エディテージ・グラント2024次点を受賞して
エディテージ・グラント2024にて次点を受賞させていただき、大変光栄に思っております。自分の研究を評価していただけたことが純粋に嬉しく、今後の研究活動の大きな励みになりました。助成金に加え、エディテージPLUSライセンスを贈呈してくださり、研究推進・論文執筆に使用させていただきました。
ご自身の研究について
量子アニーリングマシンを含むイジングマシンの性能を引き出すことを目的に研究をしています。ハードウェア制限を緩和するアルゴリズムの開発や、高精度な解を導くための定式化方法の比較、機械学習を用いて計算可能な問題を拡張するブラックボックス最適化手法の性能評価をしています。また,量子アニーリングマシンやイジングマシン以外の研究をしてきた私の背景を活かして、適用可能なアプリケーション探索にも興味を持って研究しています。
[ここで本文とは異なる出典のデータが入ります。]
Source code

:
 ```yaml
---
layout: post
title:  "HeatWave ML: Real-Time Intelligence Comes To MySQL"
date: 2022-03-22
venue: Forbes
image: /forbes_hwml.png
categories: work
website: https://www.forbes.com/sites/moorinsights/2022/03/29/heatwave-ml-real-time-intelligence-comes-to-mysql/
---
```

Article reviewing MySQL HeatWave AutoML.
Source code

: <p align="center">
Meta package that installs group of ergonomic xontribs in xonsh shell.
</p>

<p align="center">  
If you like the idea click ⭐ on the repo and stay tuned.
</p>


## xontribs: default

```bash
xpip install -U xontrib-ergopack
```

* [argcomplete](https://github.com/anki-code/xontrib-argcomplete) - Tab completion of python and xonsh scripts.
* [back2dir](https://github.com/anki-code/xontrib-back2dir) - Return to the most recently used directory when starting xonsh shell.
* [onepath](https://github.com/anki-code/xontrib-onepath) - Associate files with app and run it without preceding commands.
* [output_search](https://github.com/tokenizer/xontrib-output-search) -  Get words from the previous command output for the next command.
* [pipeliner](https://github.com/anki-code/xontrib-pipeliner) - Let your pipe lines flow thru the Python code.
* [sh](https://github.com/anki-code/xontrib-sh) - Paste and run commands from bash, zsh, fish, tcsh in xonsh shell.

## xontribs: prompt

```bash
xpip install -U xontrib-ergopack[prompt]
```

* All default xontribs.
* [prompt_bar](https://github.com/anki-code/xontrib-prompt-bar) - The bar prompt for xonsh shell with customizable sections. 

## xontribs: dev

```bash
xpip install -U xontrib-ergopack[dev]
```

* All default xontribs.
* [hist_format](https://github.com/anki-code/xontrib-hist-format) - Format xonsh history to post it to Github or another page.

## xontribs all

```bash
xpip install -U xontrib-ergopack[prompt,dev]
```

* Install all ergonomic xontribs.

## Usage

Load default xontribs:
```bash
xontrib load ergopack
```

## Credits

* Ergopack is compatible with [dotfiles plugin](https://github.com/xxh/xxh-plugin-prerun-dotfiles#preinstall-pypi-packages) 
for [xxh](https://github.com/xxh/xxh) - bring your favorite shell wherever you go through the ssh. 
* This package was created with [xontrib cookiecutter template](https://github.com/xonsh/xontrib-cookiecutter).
この研究に興味を持ったのは、実用化された際に社会に大きなインパクトを与える技術であると考えたからです。組合せ最適化問題は社会に幅広く存在しています。それらに対して量子アニーリングマシンやイジングマシンが効果的に作用すれば、今の常識が変わって想像もしなかった未来につながるかもしれないと思い、その研究に携わりたいと考えるようになりました。
エディテージ・グラントに応募した理由
エディテージ・グラントは、エディテージの英文校正サービスを利用させていただいた際、ホームページから知りました。「社会にインパクトを与えたいと願う若手研究者」をサポートするという理念に加え、これまで資金援助を受けていない方を優先するという内容に魅力を感じました。私は、現職に至る前は民間企業に在籍していたため公的な研究費の申請は難しく、資金援助は受けていませんでした。これから研究を推進していこうとする私にぴったりのプログラムであると感じたため、応募を決意しました。
エディテージ・グラントに応募してみて感じたこと
多くの方々に支えていただき日々の研究活動ができていることを強く実感しています。エディテージ・グラントのように資金援助をしてくださる方々や、日々ご指導くださる研究室の先生、議論を重ねながら切磋琢磨できる研究室のメンバー、そして精神的にも生活面でも支えてくれる家族の存在には感謝の気持ちでいっぱいです。